El presunto pirateo sufrido por Ubisoft en los últimos días habría sido sobredimensionado, según fuentes internas de la propia compañía. Aunque varios grupos de hackers aseguraron haber accedido a cerca de 900 gigabytes de información sensible del editor de videojuegos, hasta el momento no se han presentado pruebas concluyentes que respalden esas afirmaciones.
La alarma se extendió durante el fin de semana a través de foros y redes especializadas, donde se hablaba de una filtración de gran alcance que afectaría a la desarrolladora de sagas como Assassin’s Creed o Far Cry. Sin embargo, personas vinculadas a la seguridad interna de Ubisoft han trasladado que el impacto real del supuesto ataque sería muy inferior al anunciado y que no existe constancia de una brecha de esa magnitud.

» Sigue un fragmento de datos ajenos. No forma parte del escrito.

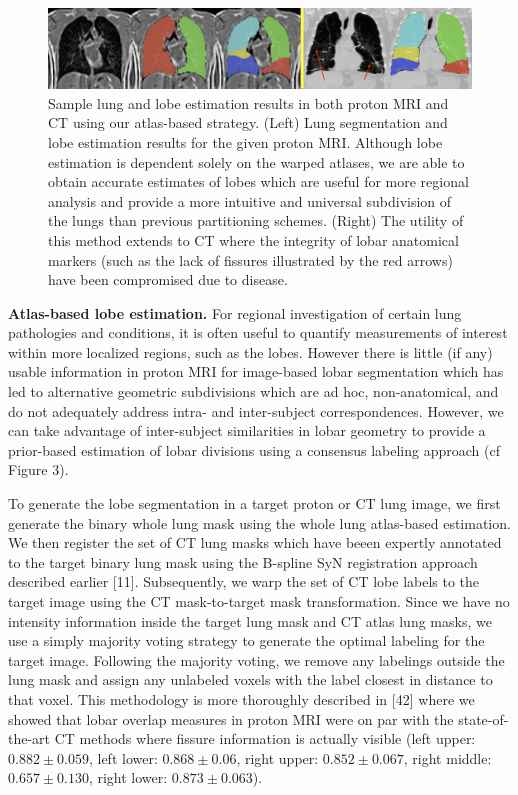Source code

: \documentclass[11pt,]{article}
\begin{document}
\begin{figure}[htbp]
\centering
\includegraphics{Figs/lungEstimation.png}
\caption{Sample lung and lobe estimation results in both proton MRI and
CT using our atlas-based strategy. (Left) Lung segmentation and lobe
estimation results for the given proton MRI. Although lobe estimation is
dependent solely on the warped atlases, we are able to obtain accurate
estimates of lobes which are useful for more regional analysis and
provide a more intuitive and universal subdivision of the lungs than
previous partitioning schemes. (Right) The utility of this method
extends to CT where the integrity of lobar anatomical markers (such as
the lack of fissures illustrated by the red arrows) have been
compromised due to disease.}
\end{figure}

\textbf{Atlas-based lobe estimation.} For regional investigation of
certain lung pathologies and conditions, it is often useful to quantify
measurements of interest within more localized regions, such as the
lobes. However there is little (if any) usable information in proton MRI
for image-based lobar segmentation which has led to alternative
geometric subdivisions which are ad hoc, non-anatomical, and do not
adequately address intra- and inter-subject correspondences. However, we
can take advantage of inter-subject similarities in lobar geometry to
provide a prior-based estimation of lobar divisions using a consensus
labeling approach (cf Figure 3).

To generate the lobe segmentation in a target proton or CT lung image,
we first generate the binary whole lung mask using the whole lung
atlas-based estimation. We then register the set of CT lung masks which
have beeen expertly annotated to the target binary lung mask using the
B-spline SyN registration approach described earlier {[}11{]}.
Subsequently, we warp the set of CT lobe labels to the target image
using the CT mask-to-target mask transformation. Since we have no
intensity information inside the target lung mask and CT atlas lung
masks, we use a simply majority voting strategy to generate the optimal
labeling for the target image. Following the majority voting, we remove
any labelings outside the lung mask and assign any unlabeled voxels with
the label closest in distance to that voxel. This methodology is more
thoroughly described in {[}42{]} where we showed that lobar overlap
measures in proton MRI were on par with the state-of-the-art CT methods
where fissure information is actually visible (left upper:
$0.882 \pm 0.059$, left lower: $0.868 \pm 0.06$, right upper:
$0.852 \pm 0.067$, right middle: $0.657 \pm 0.130$, right lower:
$0.873 \pm 0.063$).
\end{document}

Según estas fuentes, el objetivo principal de los atacantes habría sido ganar notoriedad mediática más que difundir información comprometida. De hecho, uno de los grupos que inicialmente se atribuyó el robo de datos ya ha reconocido que su comunicado era falso, lo que refuerza la tesis de que las afirmaciones fueron infladas deliberadamente.
Ubisoft sí reconoce que a principios de año se produjeron incidentes de seguridad que derivaron en filtraciones limitadas relacionadas con proyectos no anunciados, pero subraya que estos episodios no guardan relación con las cifras que ahora se están difundiendo. En estos momentos, la compañía se encuentra en periodo vacacional y no ha emitido todavía una comunicación oficial sobre el asunto.
A la espera de una respuesta pública por parte de la empresa, todo apunta a que no se ha producido una filtración masiva de datos y que la seguridad de los sistemas de Ubisoft no se ha visto comprometida en la escala que algunos informes apuntaban.